**PROBLEM**. Quote exactly and only this range of lines in the data below: the line that holds "Upon successful [installation" to the line that holds "Please change it", both included.

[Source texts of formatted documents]
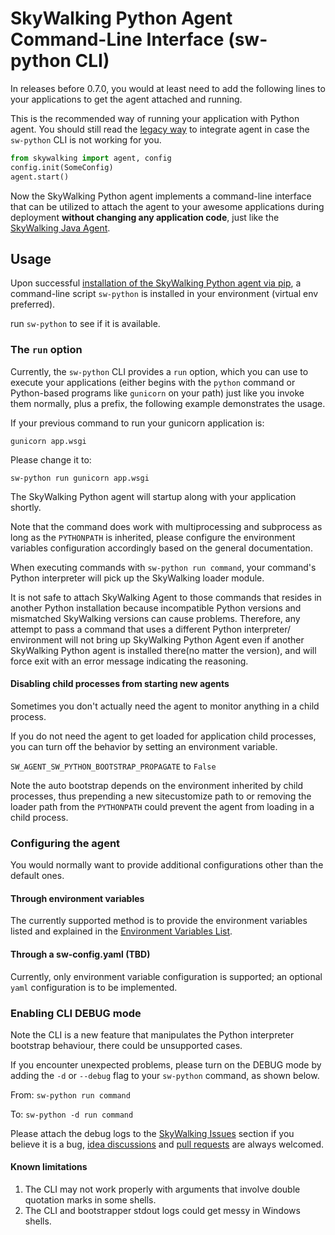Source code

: # SkyWalking Python Agent Command-Line Interface (sw-python CLI)

In releases before 0.7.0, you would at least need to add the following lines to your applications to get the agent attached and running.  

This is the recommended way of running your application with Python agent. 
You should still read the [legacy way](Intrusive.md) to integrate agent in case the `sw-python` CLI is not working for you.


```python
from skywalking import agent, config
config.init(SomeConfig)
agent.start()
```


Now the SkyWalking Python agent implements a command-line interface that can be utilized to attach the agent to your
awesome applications during deployment **without changing any application code**, 
just like the [SkyWalking Java Agent](https://github.com/apache/skywalking-java).

## Usage

Upon successful [installation of the SkyWalking Python agent via pip](Installation.md#from-pypi),
a command-line script `sw-python` is installed in your environment (virtual env preferred).

run `sw-python` to see if it is available.

### The `run` option

Currently, the `sw-python` CLI provides a `run` option, which you can use to execute your applications
(either begins with the `python` command or Python-based programs like `gunicorn` on your path) 
just like you invoke them normally, plus a prefix, the following example demonstrates the usage.

If your previous command to run your gunicorn application is:

`gunicorn app.wsgi`

Please change it to:

`sw-python run gunicorn app.wsgi`

The SkyWalking Python agent will startup along with your application shortly.

Note that the command does work with multiprocessing and subprocess as long as the `PYTHONPATH` is inherited, 
please configure the environment variables configuration accordingly based on the general documentation.

When executing commands with `sw-python run command`, your command's Python interpreter will pick up the SkyWalking loader module.

It is not safe to attach SkyWalking Agent to those commands that resides in another Python installation 
because incompatible Python versions and mismatched SkyWalking versions can cause problems. 
Therefore, any attempt to pass a command that uses a different Python interpreter/ environment will not bring up 
SkyWalking Python Agent even if another SkyWalking Python agent is installed there(no matter the version), 
and will force exit with an error message indicating the reasoning.

#### Disabling child processes from starting new agents

Sometimes you don't actually need the agent to monitor anything in a child process.

If you do not need the agent to get loaded for application child processes, you can turn off the behavior by setting an environment variable.

`SW_AGENT_SW_PYTHON_BOOTSTRAP_PROPAGATE` to `False`

Note the auto bootstrap depends on the environment inherited by child processes, 
thus prepending a new sitecustomize path to or removing the loader path from the `PYTHONPATH` could prevent the agent from loading in a child process. 

### Configuring the agent 

You would normally want to provide additional configurations other than the default ones.

#### Through environment variables

The currently supported method is to provide the environment variables listed 
and explained in the [Environment Variables List](Configuration.md).

#### Through a sw-config.yaml (TBD)

Currently, only environment variable configuration is supported; an optional `yaml` configuration is to be implemented.

### Enabling CLI DEBUG mode

Note the CLI is a new feature that manipulates the Python interpreter bootstrap behaviour, there could be unsupported cases.

If you encounter unexpected problems, please turn on the DEBUG mode by adding the `-d` or `--debug` flag to your `sw-python` command, as shown below.

From: `sw-python run command`

To: `sw-python -d run command`

Please attach the debug logs to the [SkyWalking Issues](https://github.com/apache/skywalking/issues) section if you believe it is a bug,
[idea discussions](https://github.com/apache/skywalking/discussions) and [pull requests](https://github.com/apache/skywalking-python/pulls) are always welcomed.

#### Known limitations

1. The CLI may not work properly with arguments that involve double quotation marks in some shells.
2. The CLI and bootstrapper stdout logs could get messy in Windows shells.
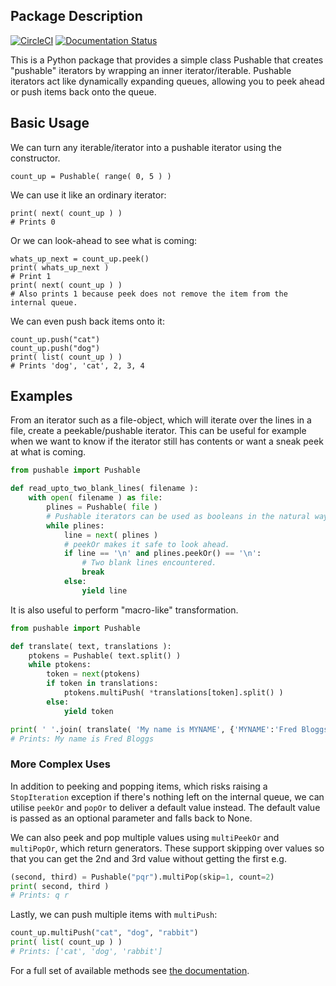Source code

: ## Package Description

[![CircleCI](https://dl.circleci.com/status-badge/img/gh/sfkleach/pushable/tree/main.svg?style=svg)](https://dl.circleci.com/status-badge/redirect/gh/sfkleach/pushable/tree/main) [![Documentation Status](https://readthedocs.org/projects/pushable/badge/?version=latest)](https://pushable.readthedocs.io/en/latest/?badge=latest)

This is a Python package that provides a simple class Pushable that creates "pushable" iterators by wrapping an inner iterator/iterable. Pushable iterators act like dynamically expanding queues, allowing you to peek ahead or push items back onto the queue.


## Basic Usage

We can turn any iterable/iterator into a pushable iterator using the constructor.
```
count_up = Pushable( range( 0, 5 ) )
```

We can use it like an ordinary iterator:
```
print( next( count_up ) )
# Prints 0
```

Or we can look-ahead to see what is coming:
```
whats_up_next = count_up.peek()
print( whats_up_next )
# Print 1
print( next( count_up ) )
# Also prints 1 because peek does not remove the item from the internal queue.
```

We can even push back items onto it:
```
count_up.push("cat")
count_up.push("dog")
print( list( count_up ) )
# Prints 'dog', 'cat', 2, 3, 4
```

## Examples

From an iterator such as a file-object, which will iterate over the lines in a file, create a peekable/pushable iterator. This can be useful for example when we want to know if the iterator still has contents or want a sneak peek at what is coming.

```py
from pushable import Pushable

def read_upto_two_blank_lines( filename ):
    with open( filename ) as file:
        plines = Pushable( file )
        # Pushable iterators can be used as booleans in the natural way.
        while plines:
            line = next( plines )
            # peekOr makes it safe to look ahead.
            if line == '\n' and plines.peekOr() == '\n':
                # Two blank lines encountered.
                break
            else:
                yield line        
```

It is also useful to perform "macro-like" transformation.

```py
from pushable import Pushable

def translate( text, translations ):
    ptokens = Pushable( text.split() )
    while ptokens:
        token = next(ptokens)
        if token in translations:
            ptokens.multiPush( *translations[token].split() )
        else:
            yield token

print( ' '.join( translate( 'My name is MYNAME', {'MYNAME':'Fred Bloggs'} ) ) ) 
# Prints: My name is Fred Bloggs
```

### More Complex Uses

In addition to peeking and popping items, which risks raising a
`StopIteration` exception if there's nothing left on the internal queue, we
can utilise `peekOr` and `popOr` to deliver a default value instead. The 
default value is passed as an optional parameter and falls back to None.

We can also peek and pop multiple values using `multiPeekOr` and `multiPopOr`, 
which return generators. These support skipping over values so that you can
get the 2nd and 3rd value without getting the first e.g.

```py
(second, third) = Pushable("pqr").multiPop(skip=1, count=2)
print( second, third )
# Prints: q r
```

Lastly, we can push multiple items with `multiPush`:
```py
count_up.multiPush("cat", "dog", "rabbit")
print( list( count_up ) )
# Prints: ['cat', 'dog', 'rabbit']
```

For a full set of available methods see [the documentation](https://pushable.readthedocs.io/en/latest/pushable.html).
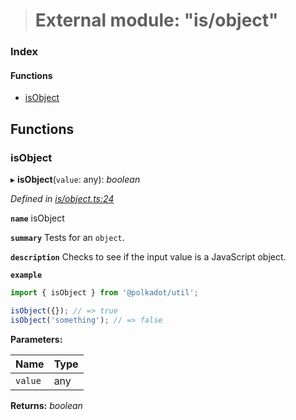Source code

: > # External module: "is/object"

### Index

#### Functions

* [isObject](_is_object_.md#isobject)

## Functions

###  isObject

▸ **isObject**(`value`: any): *boolean*

*Defined in [is/object.ts:24](https://github.com/polkadot-js/common/blob/5aea366/packages/util/src/is/object.ts#L24)*

**`name`** isObject

**`summary`** Tests for an `object`.

**`description`** 
Checks to see if the input value is a JavaScript object.

**`example`** 
<BR>

```javascript
import { isObject } from '@polkadot/util';

isObject({}); // => true
isObject('something'); // => false
```

**Parameters:**

Name | Type |
------ | ------ |
`value` | any |

**Returns:** *boolean*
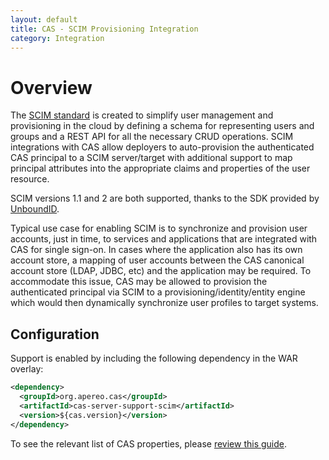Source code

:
 ```yaml
---
layout: default
title: CAS - SCIM Provisioning Integration
category: Integration
---
```


# Overview

The [SCIM standard](http://www.simplecloud.info/) is created to simplify user management and provisioning in the cloud by defining a schema for representing users and groups and a REST API for all the necessary CRUD operations. SCIM integrations with CAS allow deployers to auto-provision the authenticated CAS principal to a SCIM server/target with additional support to map principal attributes into the appropriate claims and properties of the user resource.

SCIM versions 1.1 and 2 are both supported, thanks to the SDK provided by [UnboundID](https://github.com/PingIdentity).

Typical use case for enabling SCIM is to synchronize and provision user accounts, just in time, to services and applications that are 
integrated with CAS for single sign-on. In cases where the application also has its own account store, a mapping of user accounts between 
the CAS canonical account store (LDAP, JDBC, etc) and the application may be required. To accommodate this issue, CAS may be allowed to 
provision the authenticated principal via SCIM to a provisioning/identity/entity engine which would then dynamically 
synchronize user profiles to target systems.

## Configuration

Support is enabled by including the following dependency in the WAR overlay:

```xml
<dependency>
  <groupId>org.apereo.cas</groupId>
  <artifactId>cas-server-support-scim</artifactId>
  <version>${cas.version}</version>
</dependency>
```

To see the relevant list of CAS properties, please [review this guide](../configuration/Configuration-Properties.html#provisioning).

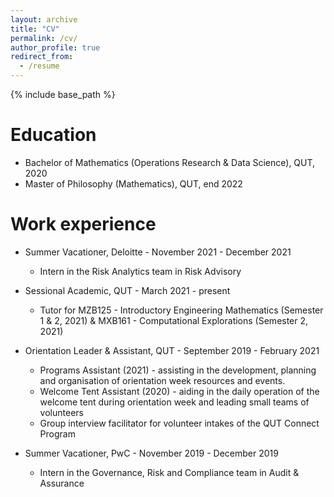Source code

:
 ```yaml
---
layout: archive
title: "CV"
permalink: /cv/
author_profile: true
redirect_from:
  - /resume
---
```


{% include base_path %}

Education
======
* Bachelor of Mathematics (Operations Research & Data Science), QUT, 2020
* Master of Philosophy (Mathematics), QUT, end 2022

Work experience
======
* Summer Vacationer, Deloitte - November 2021 - December 2021 
  * Intern in the Risk Analytics team in Risk Advisory

* Sessional Academic, QUT - March 2021 - present
  * Tutor for MZB125 - Introductory Engineering Mathematics (Semester 1 & 2, 2021) & MXB161 - Computational Explorations (Semester 2, 2021)

* Orientation Leader & Assistant, QUT - September 2019 - February 2021
  * Programs Assistant (2021) - assisting in the development, planning and organisation of orientation week resources and events.
  * Welcome Tent Assistant (2020) - aiding in the daily operation of the welcome tent during orientation week and leading small teams of volunteers
  * Group interview facilitator for volunteer intakes of the QUT Connect Program

* Summer Vacationer, PwC - November 2019 - December 2019
  * Intern in the Governance, Risk and Compliance team in Audit & Assurance



<!-- Skills
======
* Skill 1
* Skill 2
  * Sub-skill 2.1
  * Sub-skill 2.2
  * Sub-skill 2.3
* Skill 3

Publications
======
  <ul>{% for post in site.publications %}
    {% include archive-single-cv.html %}
  {% endfor %}</ul>
  
Talks
======
  <ul>{% for post in site.talks %}
    {% include archive-single-talk-cv.html %}
  {% endfor %}</ul>
  

  
Service and leadership
======
* Currently signed in to 43 different slack teams -->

**YOUR RESPONSE**.
Upon successful [installation of the SkyWalking Python agent via pip](Installation.md#from-pypi),
a command-line script `sw-python` is installed in your environment (virtual env preferred).

run `sw-python` to see if it is available.

### The `run` option

Currently, the `sw-python` CLI provides a `run` option, which you can use to execute your applications
(either begins with the `python` command or Python-based programs like `gunicorn` on your path) 
just like you invoke them normally, plus a prefix, the following example demonstrates the usage.

If your previous command to run your gunicorn application is:

`gunicorn app.wsgi`

Please change it to:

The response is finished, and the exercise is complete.